Your task is to find every line of the data that holds the string "given" and copy it.
==== The records ====
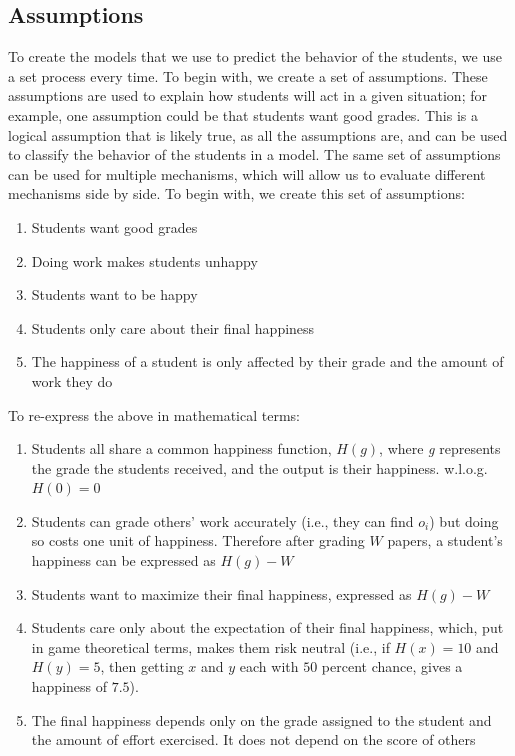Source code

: \documentclass[12pt, Arial]{article}
\begin{document}
\subsection{Assumptions}
To create the models that we use to predict the behavior of the students, we use a set process every time. To begin with, we create a set of assumptions. These assumptions are used to explain how students will act in a given situation; for example, one assumption could be that students want good grades. This is a logical assumption that is likely true, as all the assumptions are, and can be used to classify the behavior of the students in a model. The same set of assumptions can be used for multiple mechanisms, which will allow us to evaluate different mechanisms side by side. To begin with, we create this set of assumptions:
\begin{enumerate}[itemsep=0pt, parsep=0pt]
	\item Students want good grades
	\item Doing work makes students unhappy
	\item Students want to be happy
	\item Students only care about their final happiness
	\item The happiness of a student is only affected by their grade and the amount of work they do
\end{enumerate}
To re-express the above in mathematical terms:
\begin{enumerate}[itemsep=0pt, parsep=0pt]
	\item Students all share a common happiness function, $H(g)$, where \emph{g} represents the grade the students received, and the output is their happiness. w.l.o.g. $H(0)=0$
	\item Students can grade others' work accurately (i.e., they can find $o_i$) but doing so costs one unit of happiness. Therefore after grading $W$ papers, a student's happiness can be expressed as $H(g)-W$
	\item Students want to maximize their final happiness, expressed as $H(g)-W$
	\item Students care only about the expectation of their final happiness, which, put in game theoretical terms, makes them risk neutral (i.e., if $H(x)=10$ and $H(y)=5$, then getting $x$ and $y$ each with $50$ percent chance, gives a happiness of $7.5$).
	\item The final happiness depends only on the grade assigned to the student and the amount of effort exercised. It does not depend on the score of others
\end{enumerate}
\end{document}
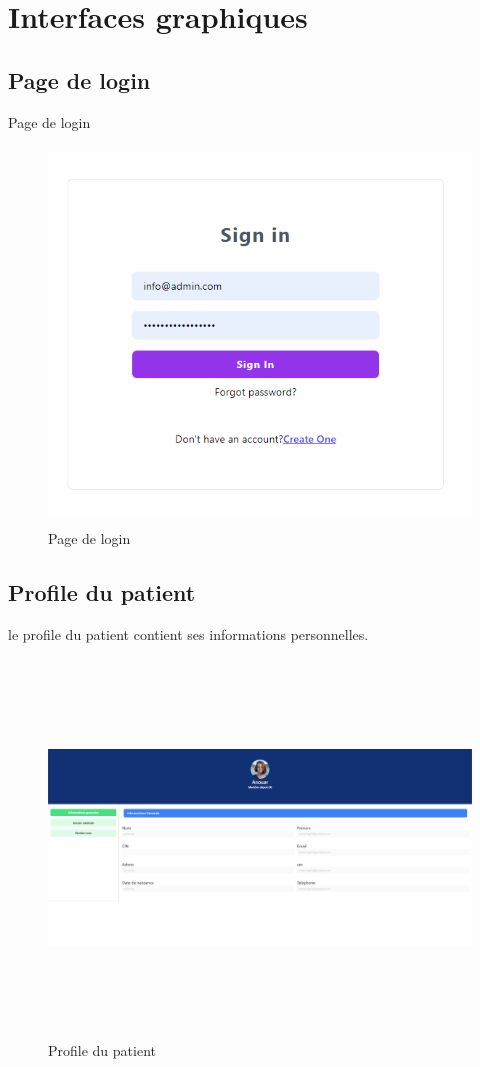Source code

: \section{Interfaces graphiques}

\subsection{Page de login}

Page de login 

\begin{figure}[!h]
\begin{center}
\includegraphics[height=10cm]{log.png}
\end{center}
\caption{Page de login }
\end{figure}


\subsection{Profile du patient}

le profile du patient contient ses informations personnelles.

\begin{figure}[!h]
\centering
\begin{center}
\includegraphics[height=10cm,width=18cm]{gen.png}
\end{center}
\caption{Profile du patient}
\end{figure}


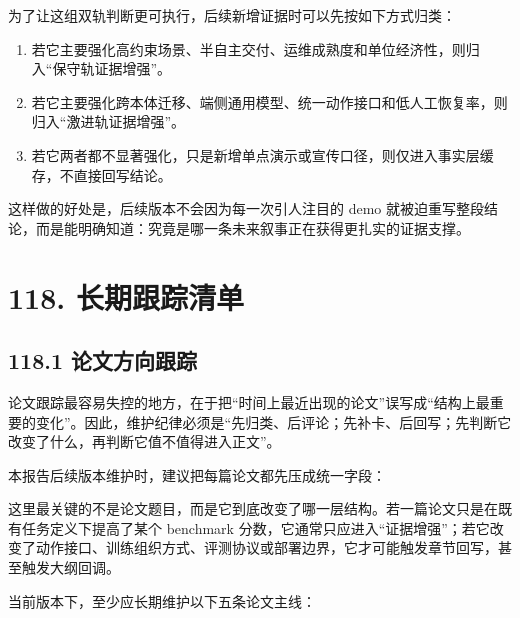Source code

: 为了让这组双轨判断更可执行，后续新增证据时可以先按如下方式归类：

\begin{enumerate}
\item 若它主要强化高约束场景、半自主交付、运维成熟度和单位经济性，则归入“保守轨证据增强”。
\item 若它主要强化跨本体迁移、端侧通用模型、统一动作接口和低人工恢复率，则归入“激进轨证据增强”。
\item 若它两者都不显著强化，只是新增单点演示或宣传口径，则仅进入事实层缓存，不直接回写结论。
\end{enumerate}

这样做的好处是，后续版本不会因为每一次引人注目的 demo 就被迫重写整段结论，而是能明确知道：究竟是哪一条未来叙事正在获得更扎实的证据支撑。

\section*{118. 长期跟踪清单}

\subsection*{118.1 论文方向跟踪}


论文跟踪最容易失控的地方，在于把“时间上最近出现的论文”误写成“结构上最重要的变化”。因此，维护纪律必须是“先归类、后评论；先补卡、后回写；先判断它改变了什么，再判断它值不值得进入正文”。

本报告后续版本维护时，建议把每篇论文都先压成统一字段：

\texttt{}

这里最关键的不是论文题目，而是它到底改变了哪一层结构。若一篇论文只是在既有任务定义下提高了某个 benchmark 分数，它通常只应进入“证据增强”；若它改变了动作接口、训练组织方式、评测协议或部署边界，它才可能触发章节回写，甚至触发大纲回调。

当前版本下，至少应长期维护以下五条论文主线：


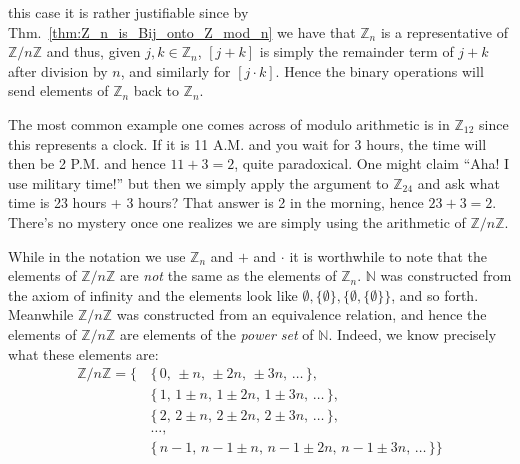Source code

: \documentclass{article}                                                        %
\begin{document}
            this case it is rather justifiable since by
            Thm.~\ref{thm:Z_n_is_Bij_onto_Z_mod_n} we have that $\mathbb{Z}_{n}$ is
            a representative of $\mathbb{Z}/n\mathbb{Z}$ and thus, given
            $j,k\in\mathbb{Z}_{n}$, $[j+k]$ is simply the remainder term of
            $j+k$ after division by $n$, and similarly for $[j\cdot{k}]$. Hence the
            binary operations will send elements of $\mathbb{Z}_{n}$ back to
            $\mathbb{Z}_{n}$.
            \begin{example}
                The most common example one comes across of modulo arithmetic is in
                $\mathbb{Z}_{12}$ since this represents a clock. If it is 11 A.M.
                and you wait for 3 hours, the time will then be 2 P.M. and hence
                $11+3=2$, quite paradoxical. One might claim ``Aha! I use military
                time!'' but then we simply apply the argument to $\mathbb{Z}_{24}$
                and ask what time is 23 hours + 3 hours? That answer is 2 in the
                morning, hence $23+3=2$. There's no mystery once one realizes we are
                simply using the arithmetic of $\mathbb{Z}/n\mathbb{Z}$.
            \end{example}
            While in the notation we use $\mathbb{Z}_{n}$ and $+$ and $\cdot$ it is
            worthwhile to note that the elements of $\mathbb{Z}/n\mathbb{Z}$ are
            \textit{not} the same as the elements of $\mathbb{Z}_{n}$. $\mathbb{N}$
            was constructed from the axiom of infinity and the elements look like
            $\emptyset,\{\emptyset\},\{\emptyset,\{\emptyset\}\}$, and so forth.
            Meanwhile $\mathbb{Z}/n\mathbb{Z}$ was constructed from an equivalence
            relation, and hence the elements of $\mathbb{Z}/n\mathbb{Z}$ are
            elements of the \textit{power set} of $\mathbb{N}$. Indeed, we know
            precisely what these elements are:
            \begin{equation}
                \begin{split}
                    \mathbb{Z}/n\mathbb{Z}=
                    \Big\{\,&\{\,0,\,\pm{n},\,\pm{2n},\,\pm{3n},\,\dots\,\},\\
                            &\{\,1,\,1\pm{n},\,1\pm{2n},\,1\pm{3n},\,\dots\,\},\\
                            &\{\,2,\,2\pm{n},\,2\pm{2n},\,2\pm{3n},\,\dots\,\},\\
                            &\dots,\\
                            &\{\,n-1,\,n-1\pm{n},\,n-1\pm{2n},\,n-1\pm{3n},\,
                                \dots\,\}\Big\}
                \end{split}
            \end{equation}
\end{document}
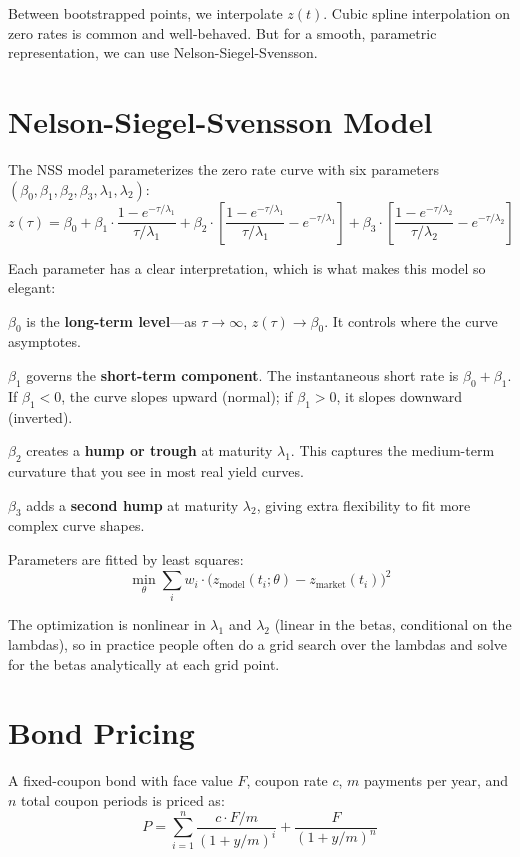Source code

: \documentclass[11pt]{article}
\begin{document}
Between bootstrapped points, we interpolate $z(t)$. Cubic spline interpolation on zero rates is common and well-behaved. But for a smooth, parametric representation, we can use Nelson-Siegel-Svensson.

\section{Nelson-Siegel-Svensson Model}

The NSS model parameterizes the zero rate curve with six parameters $(\beta_0, \beta_1, \beta_2, \beta_3, \lambda_1, \lambda_2)$:
\[
z(\tau) = \beta_0 + \beta_1 \cdot \frac{1 - e^{-\tau/\lambda_1}}{\tau/\lambda_1} + \beta_2 \cdot \left[\frac{1 - e^{-\tau/\lambda_1}}{\tau/\lambda_1} - e^{-\tau/\lambda_1}\right] + \beta_3 \cdot \left[\frac{1 - e^{-\tau/\lambda_2}}{\tau/\lambda_2} - e^{-\tau/\lambda_2}\right]
\]

Each parameter has a clear interpretation, which is what makes this model so elegant:

$\beta_0$ is the \textbf{long-term level}---as $\tau \to \infty$, $z(\tau) \to \beta_0$. It controls where the curve asymptotes.

$\beta_1$ governs the \textbf{short-term component}. The instantaneous short rate is $\beta_0 + \beta_1$. If $\beta_1 < 0$, the curve slopes upward (normal); if $\beta_1 > 0$, it slopes downward (inverted).

$\beta_2$ creates a \textbf{hump or trough} at maturity $\lambda_1$. This captures the medium-term curvature that you see in most real yield curves.

$\beta_3$ adds a \textbf{second hump} at maturity $\lambda_2$, giving extra flexibility to fit more complex curve shapes.

Parameters are fitted by least squares:
\[
\min_{\theta} \sum_{i} w_i \cdot \big(z_{\text{model}}(t_i; \theta) - z_{\text{market}}(t_i)\big)^2
\]

The optimization is nonlinear in $\lambda_1$ and $\lambda_2$ (linear in the betas, conditional on the lambdas), so in practice people often do a grid search over the lambdas and solve for the betas analytically at each grid point.

\section{Bond Pricing}

A fixed-coupon bond with face value $F$, coupon rate $c$, $m$ payments per year, and $n$ total coupon periods is priced as:
\[
P = \sum_{i=1}^{n} \frac{c \cdot F / m}{(1 + y/m)^{i}} + \frac{F}{(1 + y/m)^{n}}
\]
\end{document}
====
Answer section =
To create the models that we use to predict the behavior of the students, we use a set process every time. To begin with, we create a set of assumptions. These assumptions are used to explain how students will act in a given situation; for example, one assumption could be that students want good grades. This is a logical assumption that is likely true, as all the assumptions are, and can be used to classify the behavior of the students in a model. The same set of assumptions can be used for multiple mechanisms, which will allow us to evaluate different mechanisms side by side. To begin with, we create this set of assumptions:
            a representative of $\mathbb{Z}/n\mathbb{Z}$ and thus, given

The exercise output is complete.